*** Opening of LISTED ENTRIES ***
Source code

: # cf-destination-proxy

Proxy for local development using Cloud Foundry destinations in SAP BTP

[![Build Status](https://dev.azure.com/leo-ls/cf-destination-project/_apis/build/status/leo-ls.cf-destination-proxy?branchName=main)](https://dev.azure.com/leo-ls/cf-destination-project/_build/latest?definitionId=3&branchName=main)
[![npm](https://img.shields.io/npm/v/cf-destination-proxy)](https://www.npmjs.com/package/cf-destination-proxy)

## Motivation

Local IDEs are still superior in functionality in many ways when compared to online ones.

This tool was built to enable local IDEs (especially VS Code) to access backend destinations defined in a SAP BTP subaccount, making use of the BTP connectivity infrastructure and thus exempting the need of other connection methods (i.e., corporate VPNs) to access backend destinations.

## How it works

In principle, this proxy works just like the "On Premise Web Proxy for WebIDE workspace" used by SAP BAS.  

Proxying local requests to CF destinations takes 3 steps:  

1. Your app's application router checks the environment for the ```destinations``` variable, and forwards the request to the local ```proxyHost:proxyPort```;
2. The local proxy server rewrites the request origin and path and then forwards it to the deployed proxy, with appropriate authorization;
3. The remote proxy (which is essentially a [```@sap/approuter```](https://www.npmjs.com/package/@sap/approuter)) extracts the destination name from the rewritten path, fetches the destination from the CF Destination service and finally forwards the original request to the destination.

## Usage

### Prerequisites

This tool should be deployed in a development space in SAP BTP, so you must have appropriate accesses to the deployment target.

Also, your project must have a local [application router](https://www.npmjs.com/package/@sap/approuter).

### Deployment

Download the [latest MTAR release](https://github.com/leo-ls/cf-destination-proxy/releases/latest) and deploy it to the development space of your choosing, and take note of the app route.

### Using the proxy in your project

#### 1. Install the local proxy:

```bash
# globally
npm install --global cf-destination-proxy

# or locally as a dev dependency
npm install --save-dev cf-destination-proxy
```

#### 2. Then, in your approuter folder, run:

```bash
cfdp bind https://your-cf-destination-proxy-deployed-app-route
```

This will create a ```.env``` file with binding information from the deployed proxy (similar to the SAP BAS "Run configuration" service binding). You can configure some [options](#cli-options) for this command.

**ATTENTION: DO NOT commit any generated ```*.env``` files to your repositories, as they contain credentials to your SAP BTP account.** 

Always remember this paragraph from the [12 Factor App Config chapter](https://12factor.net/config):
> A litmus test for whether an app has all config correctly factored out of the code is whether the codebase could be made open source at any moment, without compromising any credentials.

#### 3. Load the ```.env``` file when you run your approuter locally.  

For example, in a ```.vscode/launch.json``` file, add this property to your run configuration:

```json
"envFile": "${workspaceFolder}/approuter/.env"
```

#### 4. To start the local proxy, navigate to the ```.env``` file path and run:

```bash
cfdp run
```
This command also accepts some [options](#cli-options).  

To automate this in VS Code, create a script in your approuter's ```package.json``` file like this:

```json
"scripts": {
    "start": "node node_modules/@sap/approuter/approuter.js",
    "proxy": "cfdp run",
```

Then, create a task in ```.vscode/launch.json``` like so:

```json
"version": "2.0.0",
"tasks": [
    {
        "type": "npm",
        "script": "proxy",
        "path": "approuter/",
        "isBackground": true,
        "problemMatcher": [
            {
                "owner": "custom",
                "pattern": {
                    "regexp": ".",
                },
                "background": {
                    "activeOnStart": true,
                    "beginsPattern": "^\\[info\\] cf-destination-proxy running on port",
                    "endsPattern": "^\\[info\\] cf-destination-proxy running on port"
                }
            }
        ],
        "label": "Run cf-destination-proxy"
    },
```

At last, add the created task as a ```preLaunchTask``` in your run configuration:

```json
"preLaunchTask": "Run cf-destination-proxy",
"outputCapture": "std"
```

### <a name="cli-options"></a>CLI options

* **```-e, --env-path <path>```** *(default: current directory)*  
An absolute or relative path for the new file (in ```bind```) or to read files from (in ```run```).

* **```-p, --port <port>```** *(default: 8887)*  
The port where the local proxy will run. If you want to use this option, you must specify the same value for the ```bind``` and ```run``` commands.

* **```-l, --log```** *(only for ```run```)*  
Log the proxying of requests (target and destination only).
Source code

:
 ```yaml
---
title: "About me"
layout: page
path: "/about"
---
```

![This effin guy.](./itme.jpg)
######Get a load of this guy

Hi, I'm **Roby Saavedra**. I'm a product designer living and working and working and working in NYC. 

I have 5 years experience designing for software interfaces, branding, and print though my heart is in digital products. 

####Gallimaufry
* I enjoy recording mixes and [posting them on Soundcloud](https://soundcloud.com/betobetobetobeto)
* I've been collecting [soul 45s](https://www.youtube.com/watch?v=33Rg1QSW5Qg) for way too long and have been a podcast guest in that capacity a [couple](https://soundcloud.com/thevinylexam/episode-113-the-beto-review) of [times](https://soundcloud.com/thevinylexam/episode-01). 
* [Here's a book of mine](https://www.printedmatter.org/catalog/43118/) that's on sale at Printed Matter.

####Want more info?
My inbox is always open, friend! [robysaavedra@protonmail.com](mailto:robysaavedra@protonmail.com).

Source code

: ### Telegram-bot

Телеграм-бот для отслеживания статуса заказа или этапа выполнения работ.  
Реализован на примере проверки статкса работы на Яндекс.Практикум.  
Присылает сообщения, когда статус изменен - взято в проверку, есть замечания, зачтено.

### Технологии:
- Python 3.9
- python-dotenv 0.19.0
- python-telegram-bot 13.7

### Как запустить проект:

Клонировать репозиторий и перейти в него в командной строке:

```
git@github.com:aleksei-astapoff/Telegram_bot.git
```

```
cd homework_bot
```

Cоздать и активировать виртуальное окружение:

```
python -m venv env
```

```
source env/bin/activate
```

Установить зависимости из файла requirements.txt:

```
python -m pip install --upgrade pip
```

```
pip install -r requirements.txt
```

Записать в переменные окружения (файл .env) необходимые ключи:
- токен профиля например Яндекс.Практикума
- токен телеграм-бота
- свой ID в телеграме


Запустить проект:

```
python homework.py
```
*** Close of LISTED ENTRIES ***
*** Opening of LISTED ENTRIES ***
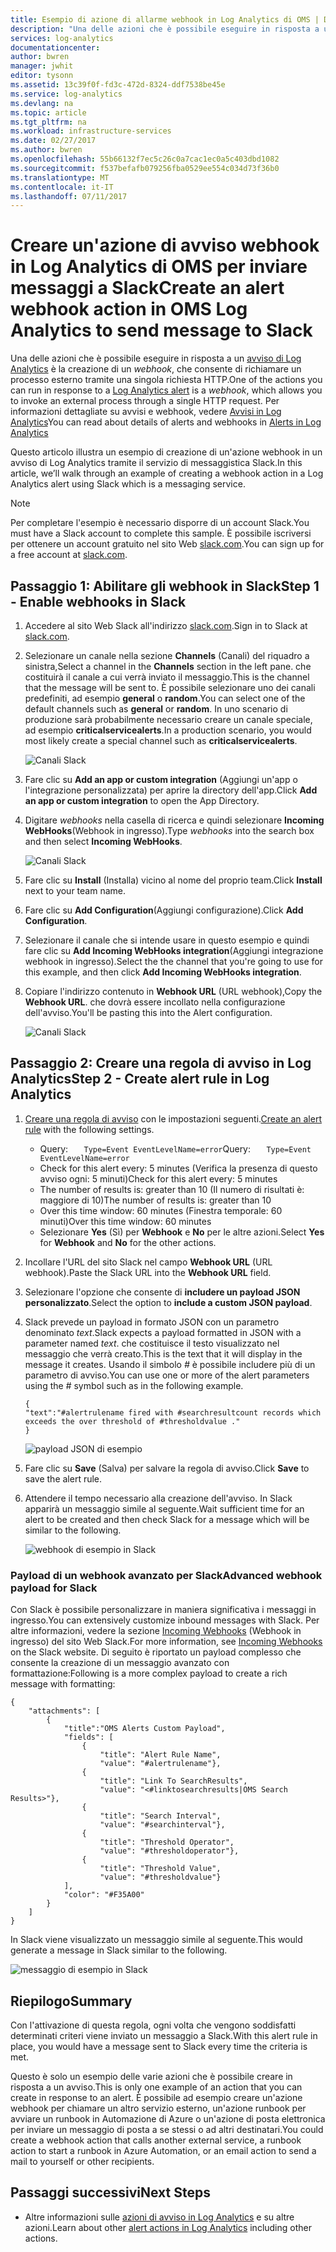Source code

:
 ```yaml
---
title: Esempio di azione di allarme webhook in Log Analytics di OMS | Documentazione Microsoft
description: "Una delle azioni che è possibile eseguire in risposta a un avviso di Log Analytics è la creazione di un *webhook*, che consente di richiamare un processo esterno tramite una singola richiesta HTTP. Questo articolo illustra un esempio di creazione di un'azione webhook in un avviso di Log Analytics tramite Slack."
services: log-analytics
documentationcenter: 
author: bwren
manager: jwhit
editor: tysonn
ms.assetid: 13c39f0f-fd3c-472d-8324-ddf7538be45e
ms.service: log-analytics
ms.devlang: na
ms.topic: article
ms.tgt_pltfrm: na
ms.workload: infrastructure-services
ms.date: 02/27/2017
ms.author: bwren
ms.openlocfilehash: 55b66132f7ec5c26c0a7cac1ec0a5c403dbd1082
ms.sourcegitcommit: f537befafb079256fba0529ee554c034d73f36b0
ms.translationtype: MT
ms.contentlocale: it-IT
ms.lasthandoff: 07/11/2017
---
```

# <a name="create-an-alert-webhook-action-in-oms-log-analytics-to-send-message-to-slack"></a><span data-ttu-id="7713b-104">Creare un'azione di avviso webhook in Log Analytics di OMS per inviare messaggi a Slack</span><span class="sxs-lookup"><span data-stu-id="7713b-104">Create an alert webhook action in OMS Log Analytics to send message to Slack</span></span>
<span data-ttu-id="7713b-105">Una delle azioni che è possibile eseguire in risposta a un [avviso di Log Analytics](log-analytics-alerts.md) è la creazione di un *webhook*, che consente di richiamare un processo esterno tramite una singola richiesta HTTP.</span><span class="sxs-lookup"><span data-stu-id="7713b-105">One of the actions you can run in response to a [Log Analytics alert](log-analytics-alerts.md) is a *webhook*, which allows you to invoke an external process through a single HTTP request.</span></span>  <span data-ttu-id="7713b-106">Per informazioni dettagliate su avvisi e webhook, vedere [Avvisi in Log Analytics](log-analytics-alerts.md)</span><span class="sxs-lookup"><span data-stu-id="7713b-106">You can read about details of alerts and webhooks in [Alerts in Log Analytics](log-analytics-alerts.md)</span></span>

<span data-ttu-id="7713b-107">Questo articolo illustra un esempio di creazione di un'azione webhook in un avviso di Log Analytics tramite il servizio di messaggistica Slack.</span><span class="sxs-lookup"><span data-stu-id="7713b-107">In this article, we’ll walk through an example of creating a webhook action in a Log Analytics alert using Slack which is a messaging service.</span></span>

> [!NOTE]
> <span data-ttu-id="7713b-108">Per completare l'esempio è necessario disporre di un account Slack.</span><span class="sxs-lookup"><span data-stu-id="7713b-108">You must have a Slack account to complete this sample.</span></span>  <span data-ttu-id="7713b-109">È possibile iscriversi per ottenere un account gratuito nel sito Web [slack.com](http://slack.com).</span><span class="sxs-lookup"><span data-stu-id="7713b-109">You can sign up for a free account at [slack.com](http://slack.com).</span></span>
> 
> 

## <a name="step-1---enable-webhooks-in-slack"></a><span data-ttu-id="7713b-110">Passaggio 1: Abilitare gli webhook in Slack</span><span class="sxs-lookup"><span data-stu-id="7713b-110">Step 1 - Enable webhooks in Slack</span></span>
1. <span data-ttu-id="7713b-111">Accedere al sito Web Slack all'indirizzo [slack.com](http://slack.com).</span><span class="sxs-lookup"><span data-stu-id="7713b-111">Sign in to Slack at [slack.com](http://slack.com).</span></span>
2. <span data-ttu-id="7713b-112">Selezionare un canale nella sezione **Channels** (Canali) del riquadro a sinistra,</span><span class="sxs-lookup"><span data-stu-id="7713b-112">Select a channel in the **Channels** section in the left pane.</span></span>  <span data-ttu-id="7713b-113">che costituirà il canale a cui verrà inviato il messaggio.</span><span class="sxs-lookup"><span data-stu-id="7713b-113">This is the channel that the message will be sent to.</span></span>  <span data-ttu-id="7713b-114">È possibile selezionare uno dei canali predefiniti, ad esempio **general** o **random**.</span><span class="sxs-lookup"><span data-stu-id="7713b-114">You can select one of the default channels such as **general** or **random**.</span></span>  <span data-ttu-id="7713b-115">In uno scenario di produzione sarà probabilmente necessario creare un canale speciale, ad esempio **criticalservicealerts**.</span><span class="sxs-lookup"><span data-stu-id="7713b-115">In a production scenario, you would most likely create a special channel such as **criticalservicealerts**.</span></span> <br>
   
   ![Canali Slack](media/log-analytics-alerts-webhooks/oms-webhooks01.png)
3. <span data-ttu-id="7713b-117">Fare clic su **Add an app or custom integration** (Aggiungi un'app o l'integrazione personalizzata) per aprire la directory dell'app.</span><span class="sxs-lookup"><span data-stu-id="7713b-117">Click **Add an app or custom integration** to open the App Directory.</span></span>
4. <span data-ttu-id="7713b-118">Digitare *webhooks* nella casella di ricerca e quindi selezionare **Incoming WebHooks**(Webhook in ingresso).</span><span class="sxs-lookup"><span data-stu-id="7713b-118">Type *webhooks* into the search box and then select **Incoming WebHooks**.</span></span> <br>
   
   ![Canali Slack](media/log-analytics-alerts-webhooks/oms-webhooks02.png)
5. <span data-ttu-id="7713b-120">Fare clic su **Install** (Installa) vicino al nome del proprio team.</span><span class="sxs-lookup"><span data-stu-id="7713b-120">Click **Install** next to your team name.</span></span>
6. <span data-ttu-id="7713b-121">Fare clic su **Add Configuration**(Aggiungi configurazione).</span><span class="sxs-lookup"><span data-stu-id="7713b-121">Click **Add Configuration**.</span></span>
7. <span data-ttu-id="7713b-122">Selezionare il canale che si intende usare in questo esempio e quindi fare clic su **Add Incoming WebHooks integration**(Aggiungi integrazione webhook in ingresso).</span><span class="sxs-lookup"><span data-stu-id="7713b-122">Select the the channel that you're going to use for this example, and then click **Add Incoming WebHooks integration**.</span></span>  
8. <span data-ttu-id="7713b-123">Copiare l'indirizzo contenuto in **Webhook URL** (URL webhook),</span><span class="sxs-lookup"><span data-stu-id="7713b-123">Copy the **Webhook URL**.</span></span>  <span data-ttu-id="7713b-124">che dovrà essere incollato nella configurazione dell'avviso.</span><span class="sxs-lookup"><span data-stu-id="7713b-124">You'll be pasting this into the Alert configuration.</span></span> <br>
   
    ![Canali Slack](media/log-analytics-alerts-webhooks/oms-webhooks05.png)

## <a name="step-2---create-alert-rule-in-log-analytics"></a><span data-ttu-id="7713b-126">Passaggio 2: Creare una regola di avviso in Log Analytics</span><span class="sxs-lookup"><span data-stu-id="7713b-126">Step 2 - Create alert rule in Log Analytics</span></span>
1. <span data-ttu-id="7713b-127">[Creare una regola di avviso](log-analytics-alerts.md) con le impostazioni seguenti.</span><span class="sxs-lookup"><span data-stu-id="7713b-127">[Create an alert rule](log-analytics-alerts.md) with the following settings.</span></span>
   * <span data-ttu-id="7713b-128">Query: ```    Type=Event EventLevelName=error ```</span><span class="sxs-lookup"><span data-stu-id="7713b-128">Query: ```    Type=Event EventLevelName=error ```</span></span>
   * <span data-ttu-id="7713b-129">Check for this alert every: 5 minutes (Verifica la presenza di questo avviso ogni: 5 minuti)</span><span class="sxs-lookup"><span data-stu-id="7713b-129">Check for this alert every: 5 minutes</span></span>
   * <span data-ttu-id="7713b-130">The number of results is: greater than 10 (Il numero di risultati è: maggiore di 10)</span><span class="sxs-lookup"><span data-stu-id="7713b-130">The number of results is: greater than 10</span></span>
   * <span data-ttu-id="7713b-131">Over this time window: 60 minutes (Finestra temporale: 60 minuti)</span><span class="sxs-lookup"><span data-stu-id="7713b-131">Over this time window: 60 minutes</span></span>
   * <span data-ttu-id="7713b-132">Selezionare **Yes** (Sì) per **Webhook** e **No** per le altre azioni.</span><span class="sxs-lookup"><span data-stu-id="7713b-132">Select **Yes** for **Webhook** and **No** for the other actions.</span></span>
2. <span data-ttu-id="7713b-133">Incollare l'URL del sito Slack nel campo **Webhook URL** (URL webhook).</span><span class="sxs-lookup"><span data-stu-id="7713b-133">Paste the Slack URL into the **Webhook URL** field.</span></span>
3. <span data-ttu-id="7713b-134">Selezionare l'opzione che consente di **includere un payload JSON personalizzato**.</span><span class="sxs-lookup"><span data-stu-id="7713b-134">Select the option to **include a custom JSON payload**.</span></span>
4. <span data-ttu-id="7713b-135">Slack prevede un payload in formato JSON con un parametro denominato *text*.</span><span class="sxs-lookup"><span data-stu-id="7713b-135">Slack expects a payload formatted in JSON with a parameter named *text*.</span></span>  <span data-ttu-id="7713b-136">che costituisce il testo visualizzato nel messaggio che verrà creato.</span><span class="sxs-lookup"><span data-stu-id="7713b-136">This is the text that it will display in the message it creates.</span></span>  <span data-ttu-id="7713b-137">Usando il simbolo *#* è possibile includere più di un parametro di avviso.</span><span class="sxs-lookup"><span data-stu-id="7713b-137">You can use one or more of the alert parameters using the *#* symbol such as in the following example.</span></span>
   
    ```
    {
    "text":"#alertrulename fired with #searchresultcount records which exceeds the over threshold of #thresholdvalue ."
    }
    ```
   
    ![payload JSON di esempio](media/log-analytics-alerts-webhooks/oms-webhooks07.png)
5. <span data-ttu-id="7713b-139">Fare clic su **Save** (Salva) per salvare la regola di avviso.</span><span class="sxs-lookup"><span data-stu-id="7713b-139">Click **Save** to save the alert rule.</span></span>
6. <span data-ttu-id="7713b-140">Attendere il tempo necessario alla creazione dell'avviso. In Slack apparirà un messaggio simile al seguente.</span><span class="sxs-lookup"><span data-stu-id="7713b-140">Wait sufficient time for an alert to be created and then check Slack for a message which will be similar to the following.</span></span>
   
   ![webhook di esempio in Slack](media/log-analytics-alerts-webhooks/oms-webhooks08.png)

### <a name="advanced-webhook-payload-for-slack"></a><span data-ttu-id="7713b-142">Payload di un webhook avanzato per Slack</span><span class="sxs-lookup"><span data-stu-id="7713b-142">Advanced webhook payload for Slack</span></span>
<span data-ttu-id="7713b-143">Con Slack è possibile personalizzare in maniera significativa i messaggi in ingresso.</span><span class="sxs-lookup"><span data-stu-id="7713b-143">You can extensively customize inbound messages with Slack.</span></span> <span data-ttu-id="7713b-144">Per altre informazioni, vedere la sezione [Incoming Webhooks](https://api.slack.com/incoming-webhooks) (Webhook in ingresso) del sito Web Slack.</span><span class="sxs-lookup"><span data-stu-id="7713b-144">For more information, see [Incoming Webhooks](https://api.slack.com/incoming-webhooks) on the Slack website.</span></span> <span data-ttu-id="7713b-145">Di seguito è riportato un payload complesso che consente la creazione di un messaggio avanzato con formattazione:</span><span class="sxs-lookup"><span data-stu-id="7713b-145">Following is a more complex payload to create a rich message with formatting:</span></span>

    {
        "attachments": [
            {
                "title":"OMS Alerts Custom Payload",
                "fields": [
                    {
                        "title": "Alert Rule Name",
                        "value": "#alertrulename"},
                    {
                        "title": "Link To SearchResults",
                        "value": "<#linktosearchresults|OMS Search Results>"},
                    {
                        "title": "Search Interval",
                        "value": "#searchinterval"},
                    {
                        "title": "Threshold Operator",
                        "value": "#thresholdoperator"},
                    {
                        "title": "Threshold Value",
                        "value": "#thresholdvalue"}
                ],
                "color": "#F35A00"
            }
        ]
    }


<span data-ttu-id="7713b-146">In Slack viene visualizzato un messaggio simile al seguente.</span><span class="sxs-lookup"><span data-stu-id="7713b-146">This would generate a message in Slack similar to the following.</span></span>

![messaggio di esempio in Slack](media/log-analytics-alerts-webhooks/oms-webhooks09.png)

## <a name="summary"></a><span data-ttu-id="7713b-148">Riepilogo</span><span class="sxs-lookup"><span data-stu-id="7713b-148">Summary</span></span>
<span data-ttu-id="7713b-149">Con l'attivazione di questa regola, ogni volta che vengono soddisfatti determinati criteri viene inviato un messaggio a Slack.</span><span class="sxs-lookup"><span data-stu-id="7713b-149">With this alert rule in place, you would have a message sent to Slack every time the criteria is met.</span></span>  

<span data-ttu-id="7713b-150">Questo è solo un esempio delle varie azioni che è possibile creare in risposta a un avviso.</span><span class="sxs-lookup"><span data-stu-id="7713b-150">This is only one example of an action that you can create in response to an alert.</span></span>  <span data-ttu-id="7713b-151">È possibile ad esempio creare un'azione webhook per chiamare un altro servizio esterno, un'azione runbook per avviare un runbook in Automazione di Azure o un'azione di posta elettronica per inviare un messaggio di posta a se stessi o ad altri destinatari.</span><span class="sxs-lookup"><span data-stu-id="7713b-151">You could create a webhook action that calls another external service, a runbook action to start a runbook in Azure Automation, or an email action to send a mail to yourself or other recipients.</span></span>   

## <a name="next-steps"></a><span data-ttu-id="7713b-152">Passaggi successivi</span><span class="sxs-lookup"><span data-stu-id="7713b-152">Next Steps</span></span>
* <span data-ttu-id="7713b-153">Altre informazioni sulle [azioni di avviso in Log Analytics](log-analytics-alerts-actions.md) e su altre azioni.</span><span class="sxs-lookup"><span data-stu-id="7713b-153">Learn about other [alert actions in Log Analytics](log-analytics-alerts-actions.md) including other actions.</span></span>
*** Close of LISTED ENTRIES ***
*** Opening of LISTED ENTRIES ***
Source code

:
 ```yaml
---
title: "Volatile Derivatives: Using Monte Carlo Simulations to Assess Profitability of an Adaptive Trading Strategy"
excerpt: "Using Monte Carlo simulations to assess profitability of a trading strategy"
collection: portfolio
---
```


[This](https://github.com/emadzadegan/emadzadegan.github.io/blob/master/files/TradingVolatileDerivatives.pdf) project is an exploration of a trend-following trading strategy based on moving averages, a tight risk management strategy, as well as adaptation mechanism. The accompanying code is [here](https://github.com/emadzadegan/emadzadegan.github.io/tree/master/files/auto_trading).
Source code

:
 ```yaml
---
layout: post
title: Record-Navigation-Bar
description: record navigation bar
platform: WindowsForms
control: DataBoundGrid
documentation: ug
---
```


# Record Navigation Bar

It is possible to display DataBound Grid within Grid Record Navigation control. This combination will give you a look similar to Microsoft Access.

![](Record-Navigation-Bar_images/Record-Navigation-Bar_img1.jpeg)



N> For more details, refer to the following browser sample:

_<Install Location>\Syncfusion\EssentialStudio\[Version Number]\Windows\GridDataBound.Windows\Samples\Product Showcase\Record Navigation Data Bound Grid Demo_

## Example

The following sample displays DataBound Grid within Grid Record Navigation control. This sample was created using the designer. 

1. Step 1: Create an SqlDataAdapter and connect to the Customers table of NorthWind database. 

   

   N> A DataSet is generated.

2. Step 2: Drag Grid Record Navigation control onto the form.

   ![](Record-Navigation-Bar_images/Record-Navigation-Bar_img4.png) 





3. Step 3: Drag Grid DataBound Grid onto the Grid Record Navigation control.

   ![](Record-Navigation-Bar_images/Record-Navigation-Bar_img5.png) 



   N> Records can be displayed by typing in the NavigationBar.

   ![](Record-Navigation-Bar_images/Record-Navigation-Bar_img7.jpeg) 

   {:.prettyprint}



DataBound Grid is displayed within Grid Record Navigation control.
*** Close of LISTED ENTRIES ***
Read each line of the material, and wherever the word "target" turns up, copy that line.

● WORKED SOLUTION:
This tool should be deployed in a development space in SAP BTP, so you must have appropriate accesses to the deployment target.
Log the proxying of requests (target and destination only).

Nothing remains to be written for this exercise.